Spotkanie trwało ok. 20 minut. Prezydent Kaczyński powiedział, że rozmowa była krótka, ale treściwa. Z Bushem rozmawiał o pakiecie propozycji związanych z budową elementów systemu tarczy antyrakietowej w Polsce.
Jak podaje PAP, nieoficjalnie ze źródeł zbliżonych do Kancelarii Prezydenta wiadomo, że Amerykanie rozumieją stanowisko Polski, jej twarde warunki i wiedzą, że "Polska ma swoją cenę" za ewentualną instalację w naszym kraju tarczy.
Propozycje do końca roku
Według dotychczasowych informacji, przekazywanych przez przedstawicieli polskiego MSZ, strona amerykańska zadeklarowała, że do końca kadencji prezydenta George'a Busha, czyli końca 2008 r., zostanie przedstawiony konkretny i wymierny pakiet propozycji w zakresie wsparcia dla polskich Sił Zbrojnych.

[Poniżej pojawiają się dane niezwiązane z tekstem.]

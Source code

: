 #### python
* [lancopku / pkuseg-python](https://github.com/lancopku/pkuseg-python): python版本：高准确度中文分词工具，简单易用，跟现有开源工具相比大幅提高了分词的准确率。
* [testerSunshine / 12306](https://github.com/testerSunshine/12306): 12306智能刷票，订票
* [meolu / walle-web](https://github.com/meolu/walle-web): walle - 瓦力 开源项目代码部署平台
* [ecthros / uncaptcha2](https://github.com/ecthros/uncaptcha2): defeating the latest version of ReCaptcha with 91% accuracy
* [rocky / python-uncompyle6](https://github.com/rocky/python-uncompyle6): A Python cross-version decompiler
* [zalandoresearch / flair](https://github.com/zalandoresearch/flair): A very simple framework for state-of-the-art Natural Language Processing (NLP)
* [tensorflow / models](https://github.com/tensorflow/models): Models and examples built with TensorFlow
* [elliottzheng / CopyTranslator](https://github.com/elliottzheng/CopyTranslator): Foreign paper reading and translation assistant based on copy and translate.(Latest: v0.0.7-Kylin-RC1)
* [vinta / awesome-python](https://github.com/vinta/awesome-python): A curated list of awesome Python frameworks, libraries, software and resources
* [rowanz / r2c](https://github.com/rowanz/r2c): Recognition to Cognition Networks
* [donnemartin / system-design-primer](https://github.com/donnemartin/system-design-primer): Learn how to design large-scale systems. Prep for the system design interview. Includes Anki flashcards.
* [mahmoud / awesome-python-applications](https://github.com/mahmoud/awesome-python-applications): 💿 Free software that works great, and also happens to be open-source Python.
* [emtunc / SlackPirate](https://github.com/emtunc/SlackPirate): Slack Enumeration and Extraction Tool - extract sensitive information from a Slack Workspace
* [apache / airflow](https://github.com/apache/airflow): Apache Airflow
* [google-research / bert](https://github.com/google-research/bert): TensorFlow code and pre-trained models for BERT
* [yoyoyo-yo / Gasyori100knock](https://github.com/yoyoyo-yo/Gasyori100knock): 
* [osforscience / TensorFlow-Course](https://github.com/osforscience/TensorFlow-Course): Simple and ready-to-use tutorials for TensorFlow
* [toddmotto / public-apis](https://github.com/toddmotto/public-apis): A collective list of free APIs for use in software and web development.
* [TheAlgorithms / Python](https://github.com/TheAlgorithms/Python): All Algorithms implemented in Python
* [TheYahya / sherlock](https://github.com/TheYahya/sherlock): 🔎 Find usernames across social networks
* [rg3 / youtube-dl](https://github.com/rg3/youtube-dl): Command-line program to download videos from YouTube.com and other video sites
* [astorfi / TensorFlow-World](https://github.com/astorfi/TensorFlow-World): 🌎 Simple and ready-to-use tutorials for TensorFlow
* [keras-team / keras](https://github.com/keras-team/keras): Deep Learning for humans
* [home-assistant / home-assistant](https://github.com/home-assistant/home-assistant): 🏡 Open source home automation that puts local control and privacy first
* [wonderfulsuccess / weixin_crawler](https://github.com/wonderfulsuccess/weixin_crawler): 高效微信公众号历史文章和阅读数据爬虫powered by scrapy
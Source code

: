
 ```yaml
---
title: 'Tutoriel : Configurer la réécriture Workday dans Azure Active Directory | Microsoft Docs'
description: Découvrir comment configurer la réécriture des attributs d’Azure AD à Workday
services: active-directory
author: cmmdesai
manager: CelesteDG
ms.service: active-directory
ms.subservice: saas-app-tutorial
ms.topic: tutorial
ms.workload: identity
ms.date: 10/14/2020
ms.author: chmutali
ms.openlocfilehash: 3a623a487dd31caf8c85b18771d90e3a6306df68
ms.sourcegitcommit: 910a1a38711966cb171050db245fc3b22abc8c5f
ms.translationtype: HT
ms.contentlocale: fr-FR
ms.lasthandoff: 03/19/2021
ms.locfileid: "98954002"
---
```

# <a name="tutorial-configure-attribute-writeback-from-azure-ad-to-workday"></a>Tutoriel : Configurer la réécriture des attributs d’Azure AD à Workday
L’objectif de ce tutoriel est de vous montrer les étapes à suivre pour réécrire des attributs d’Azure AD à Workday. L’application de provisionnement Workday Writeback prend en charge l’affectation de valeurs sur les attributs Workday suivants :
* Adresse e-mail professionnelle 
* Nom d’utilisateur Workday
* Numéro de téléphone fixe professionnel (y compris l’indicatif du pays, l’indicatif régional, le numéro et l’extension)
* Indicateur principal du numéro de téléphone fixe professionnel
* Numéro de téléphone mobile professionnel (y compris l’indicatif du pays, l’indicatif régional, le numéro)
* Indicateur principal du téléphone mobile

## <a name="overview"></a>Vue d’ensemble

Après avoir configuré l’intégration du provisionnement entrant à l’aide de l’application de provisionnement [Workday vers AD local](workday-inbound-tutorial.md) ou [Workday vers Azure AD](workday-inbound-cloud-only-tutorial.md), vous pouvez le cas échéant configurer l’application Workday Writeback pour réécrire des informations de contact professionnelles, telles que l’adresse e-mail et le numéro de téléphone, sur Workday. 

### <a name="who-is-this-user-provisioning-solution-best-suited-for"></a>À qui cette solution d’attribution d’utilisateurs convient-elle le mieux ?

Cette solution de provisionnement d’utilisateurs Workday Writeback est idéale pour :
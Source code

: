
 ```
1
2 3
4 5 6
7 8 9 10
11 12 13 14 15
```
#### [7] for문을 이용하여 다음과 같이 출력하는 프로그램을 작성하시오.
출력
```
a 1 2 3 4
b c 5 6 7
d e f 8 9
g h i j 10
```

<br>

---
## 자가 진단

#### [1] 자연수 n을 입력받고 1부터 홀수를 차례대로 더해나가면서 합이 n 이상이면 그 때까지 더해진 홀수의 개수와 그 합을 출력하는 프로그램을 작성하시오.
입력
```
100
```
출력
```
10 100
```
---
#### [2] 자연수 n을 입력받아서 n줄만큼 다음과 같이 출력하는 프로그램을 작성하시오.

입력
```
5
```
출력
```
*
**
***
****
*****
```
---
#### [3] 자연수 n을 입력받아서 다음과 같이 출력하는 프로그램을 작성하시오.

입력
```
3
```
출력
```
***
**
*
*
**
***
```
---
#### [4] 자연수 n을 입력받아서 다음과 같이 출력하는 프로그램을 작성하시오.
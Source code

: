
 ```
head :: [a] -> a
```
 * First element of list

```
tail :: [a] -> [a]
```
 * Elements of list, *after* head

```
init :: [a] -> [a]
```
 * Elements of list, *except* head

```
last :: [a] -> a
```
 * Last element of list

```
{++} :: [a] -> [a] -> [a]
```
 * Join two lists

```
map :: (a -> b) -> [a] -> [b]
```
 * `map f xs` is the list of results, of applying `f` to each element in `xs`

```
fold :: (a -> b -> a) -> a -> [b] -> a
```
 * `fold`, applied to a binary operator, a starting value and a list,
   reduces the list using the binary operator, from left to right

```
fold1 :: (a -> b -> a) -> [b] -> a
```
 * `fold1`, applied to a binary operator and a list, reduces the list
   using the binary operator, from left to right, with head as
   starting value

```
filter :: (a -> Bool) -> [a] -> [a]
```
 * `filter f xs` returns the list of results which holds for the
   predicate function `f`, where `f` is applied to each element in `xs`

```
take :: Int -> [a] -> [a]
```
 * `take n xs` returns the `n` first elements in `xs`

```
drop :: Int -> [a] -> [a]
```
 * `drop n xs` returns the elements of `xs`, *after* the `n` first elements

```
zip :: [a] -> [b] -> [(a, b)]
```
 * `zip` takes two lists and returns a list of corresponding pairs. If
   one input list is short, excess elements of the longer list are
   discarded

Prezydenci podczas 20-minutowego spotkania rozmawiali także o sytuacji w Gruzji. Lech Kaczyński przekazał Bushowi swoją ocenę ostatnich wydarzeń w tym państwie i ich wpływu na sytuację w Azji Środkowej i całym świecie. Kancelaria Prezydenta nieoficjalnie zdradza, że George W. Bush w pełni popiera działania Polski dotyczące konieczności utrzymania integralności terytorialnej Gruzji.
Rozmowy w warunkach ekstremalnych
Lech Kaczyński powiedział, że decyzja o rozmowie z prezydentem USA zapadła w ostatniej chwili. Jak dodał, w trakcie rozmowy dołączyła do niej amerykańska sekretarz stanu Condoleezza Rice, a w pewnym momencie także prezydent Gruzji Micheil Saakaszwili.
Polski prezydent opowiedział dziennikarzom o warunkach w jakich rozmawiał z prezydentem USA. - Przy niezwykle silnym wietrze siedzieliśmy na kamiennej ławeczce - zdradził Kaczyński.
Do spotkania doszło w Jerozolimie, podczas obchodów 60. rocznicy utworzenia państwa Izrael.